**What needs to be done**. Read the data below. Every line holding the string "mailto" must be copied.

**The input**.
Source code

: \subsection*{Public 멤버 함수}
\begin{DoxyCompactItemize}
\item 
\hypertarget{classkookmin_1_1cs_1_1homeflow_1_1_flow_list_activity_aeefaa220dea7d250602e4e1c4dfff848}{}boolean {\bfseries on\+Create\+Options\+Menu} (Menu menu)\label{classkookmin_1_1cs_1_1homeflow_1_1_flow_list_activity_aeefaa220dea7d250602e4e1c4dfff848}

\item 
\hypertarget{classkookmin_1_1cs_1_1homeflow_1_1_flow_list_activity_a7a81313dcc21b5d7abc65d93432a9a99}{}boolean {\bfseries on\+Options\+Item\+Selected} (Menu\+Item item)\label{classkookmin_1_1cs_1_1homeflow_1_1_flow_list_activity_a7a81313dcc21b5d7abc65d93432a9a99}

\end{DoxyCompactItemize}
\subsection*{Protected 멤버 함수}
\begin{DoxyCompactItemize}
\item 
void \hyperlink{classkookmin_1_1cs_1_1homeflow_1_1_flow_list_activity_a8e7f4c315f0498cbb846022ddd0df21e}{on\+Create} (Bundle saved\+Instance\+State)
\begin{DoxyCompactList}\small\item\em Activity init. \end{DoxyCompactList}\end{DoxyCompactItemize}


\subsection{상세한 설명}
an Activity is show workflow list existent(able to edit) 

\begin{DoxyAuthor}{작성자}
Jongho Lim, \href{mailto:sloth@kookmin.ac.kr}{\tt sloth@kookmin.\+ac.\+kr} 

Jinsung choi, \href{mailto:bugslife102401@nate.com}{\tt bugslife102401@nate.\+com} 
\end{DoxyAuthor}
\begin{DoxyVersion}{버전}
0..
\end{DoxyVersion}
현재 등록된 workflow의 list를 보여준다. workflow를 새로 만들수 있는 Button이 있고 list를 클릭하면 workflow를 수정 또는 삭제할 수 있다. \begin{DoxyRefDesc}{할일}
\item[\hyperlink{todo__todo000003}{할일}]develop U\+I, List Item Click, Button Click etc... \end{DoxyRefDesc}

**Written answer**.
Jongho Lim, \href{mailto:sloth@kookmin.ac.kr}{\tt sloth@kookmin.\+ac.\+kr} 
Jinsung choi, \href{mailto:bugslife102401@nate.com}{\tt bugslife102401@nate.\+com} 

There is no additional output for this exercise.